• Task details
Transcribe word for word the lines below from the line with "## Bloggers" through the line with "## YouTube Tutorials", ends included.

- Opening Delimiter -

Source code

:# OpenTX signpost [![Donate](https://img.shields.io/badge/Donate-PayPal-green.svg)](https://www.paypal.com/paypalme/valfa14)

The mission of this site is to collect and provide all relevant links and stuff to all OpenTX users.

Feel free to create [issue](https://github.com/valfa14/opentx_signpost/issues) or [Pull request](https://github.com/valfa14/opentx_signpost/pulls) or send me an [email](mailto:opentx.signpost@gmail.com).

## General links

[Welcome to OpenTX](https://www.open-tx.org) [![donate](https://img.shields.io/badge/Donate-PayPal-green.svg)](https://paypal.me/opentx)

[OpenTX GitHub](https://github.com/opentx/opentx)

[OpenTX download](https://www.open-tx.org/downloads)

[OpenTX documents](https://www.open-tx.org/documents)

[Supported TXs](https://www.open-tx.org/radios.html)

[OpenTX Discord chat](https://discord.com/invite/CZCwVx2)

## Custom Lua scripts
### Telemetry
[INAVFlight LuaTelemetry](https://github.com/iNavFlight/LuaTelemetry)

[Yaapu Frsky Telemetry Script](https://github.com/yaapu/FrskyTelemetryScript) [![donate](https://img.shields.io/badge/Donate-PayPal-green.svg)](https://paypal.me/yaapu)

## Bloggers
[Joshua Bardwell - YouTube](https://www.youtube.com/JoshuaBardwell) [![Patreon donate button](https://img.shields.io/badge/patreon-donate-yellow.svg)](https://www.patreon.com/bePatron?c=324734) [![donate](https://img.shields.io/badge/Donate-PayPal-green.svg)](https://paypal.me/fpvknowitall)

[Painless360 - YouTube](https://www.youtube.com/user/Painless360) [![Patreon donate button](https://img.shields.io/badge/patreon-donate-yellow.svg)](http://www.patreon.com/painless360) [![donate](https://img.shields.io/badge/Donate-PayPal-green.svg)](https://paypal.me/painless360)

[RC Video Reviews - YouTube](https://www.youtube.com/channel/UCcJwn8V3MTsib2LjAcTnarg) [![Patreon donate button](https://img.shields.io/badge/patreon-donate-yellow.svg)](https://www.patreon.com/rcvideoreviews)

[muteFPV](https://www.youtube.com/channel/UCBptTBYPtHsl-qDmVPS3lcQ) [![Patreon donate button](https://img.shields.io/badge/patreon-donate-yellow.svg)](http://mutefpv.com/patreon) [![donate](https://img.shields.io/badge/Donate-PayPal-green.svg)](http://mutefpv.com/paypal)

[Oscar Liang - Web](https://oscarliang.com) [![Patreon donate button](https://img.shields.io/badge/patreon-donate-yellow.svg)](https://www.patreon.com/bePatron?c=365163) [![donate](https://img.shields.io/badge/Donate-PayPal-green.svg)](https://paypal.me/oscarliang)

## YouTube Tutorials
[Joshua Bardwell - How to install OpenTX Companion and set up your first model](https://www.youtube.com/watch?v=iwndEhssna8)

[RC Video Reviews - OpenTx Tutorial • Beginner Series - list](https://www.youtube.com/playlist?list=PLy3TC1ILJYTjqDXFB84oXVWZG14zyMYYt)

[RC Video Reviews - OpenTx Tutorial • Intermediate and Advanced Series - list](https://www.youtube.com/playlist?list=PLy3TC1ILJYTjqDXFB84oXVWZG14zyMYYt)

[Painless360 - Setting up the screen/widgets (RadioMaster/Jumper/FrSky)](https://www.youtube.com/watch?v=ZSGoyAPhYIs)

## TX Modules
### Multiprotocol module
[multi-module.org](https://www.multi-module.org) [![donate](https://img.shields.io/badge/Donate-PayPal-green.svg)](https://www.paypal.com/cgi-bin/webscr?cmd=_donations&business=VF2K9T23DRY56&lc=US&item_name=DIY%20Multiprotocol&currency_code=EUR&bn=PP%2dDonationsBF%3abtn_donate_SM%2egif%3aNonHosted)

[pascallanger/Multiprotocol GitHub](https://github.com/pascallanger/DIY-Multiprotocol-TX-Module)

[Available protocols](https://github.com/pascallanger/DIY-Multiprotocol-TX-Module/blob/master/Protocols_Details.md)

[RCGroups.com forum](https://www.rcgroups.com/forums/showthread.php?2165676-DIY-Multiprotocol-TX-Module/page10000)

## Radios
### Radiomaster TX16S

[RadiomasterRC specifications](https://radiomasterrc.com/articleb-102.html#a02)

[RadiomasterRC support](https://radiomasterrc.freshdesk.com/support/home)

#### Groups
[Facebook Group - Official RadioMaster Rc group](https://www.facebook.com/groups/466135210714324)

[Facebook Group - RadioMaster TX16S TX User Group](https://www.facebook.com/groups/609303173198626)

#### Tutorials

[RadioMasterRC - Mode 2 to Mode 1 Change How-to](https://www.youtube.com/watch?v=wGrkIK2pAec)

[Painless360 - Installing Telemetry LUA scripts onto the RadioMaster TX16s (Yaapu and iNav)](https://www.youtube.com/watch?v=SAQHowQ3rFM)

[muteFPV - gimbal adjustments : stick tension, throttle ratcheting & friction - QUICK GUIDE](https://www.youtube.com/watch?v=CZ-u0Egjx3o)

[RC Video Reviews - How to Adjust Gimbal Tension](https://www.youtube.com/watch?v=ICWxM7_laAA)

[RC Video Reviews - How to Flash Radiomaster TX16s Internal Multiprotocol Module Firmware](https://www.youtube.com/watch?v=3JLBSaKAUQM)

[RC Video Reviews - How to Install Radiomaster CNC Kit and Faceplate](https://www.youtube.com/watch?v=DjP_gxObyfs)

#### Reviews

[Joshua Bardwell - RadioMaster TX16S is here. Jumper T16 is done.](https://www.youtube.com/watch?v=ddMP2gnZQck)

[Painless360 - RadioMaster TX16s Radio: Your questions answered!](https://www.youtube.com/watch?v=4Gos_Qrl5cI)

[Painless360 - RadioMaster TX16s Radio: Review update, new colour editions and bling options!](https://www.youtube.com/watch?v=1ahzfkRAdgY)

- Closing Delimiter -

• Response to this exercise
## Bloggers
[Joshua Bardwell - YouTube](https://www.youtube.com/JoshuaBardwell) [![Patreon donate button](https://img.shields.io/badge/patreon-donate-yellow.svg)](https://www.patreon.com/bePatron?c=324734) [![donate](https://img.shields.io/badge/Donate-PayPal-green.svg)](https://paypal.me/fpvknowitall)

[Painless360 - YouTube](https://www.youtube.com/user/Painless360) [![Patreon donate button](https://img.shields.io/badge/patreon-donate-yellow.svg)](http://www.patreon.com/painless360) [![donate](https://img.shields.io/badge/Donate-PayPal-green.svg)](https://paypal.me/painless360)

[RC Video Reviews - YouTube](https://www.youtube.com/channel/UCcJwn8V3MTsib2LjAcTnarg) [![Patreon donate button](https://img.shields.io/badge/patreon-donate-yellow.svg)](https://www.patreon.com/rcvideoreviews)

[muteFPV](https://www.youtube.com/channel/UCBptTBYPtHsl-qDmVPS3lcQ) [![Patreon donate button](https://img.shields.io/badge/patreon-donate-yellow.svg)](http://mutefpv.com/patreon) [![donate](https://img.shields.io/badge/Donate-PayPal-green.svg)](http://mutefpv.com/paypal)

[Oscar Liang - Web](https://oscarliang.com) [![Patreon donate button](https://img.shields.io/badge/patreon-donate-yellow.svg)](https://www.patreon.com/bePatron?c=365163) [![donate](https://img.shields.io/badge/Donate-PayPal-green.svg)](https://paypal.me/oscarliang)

## YouTube Tutorials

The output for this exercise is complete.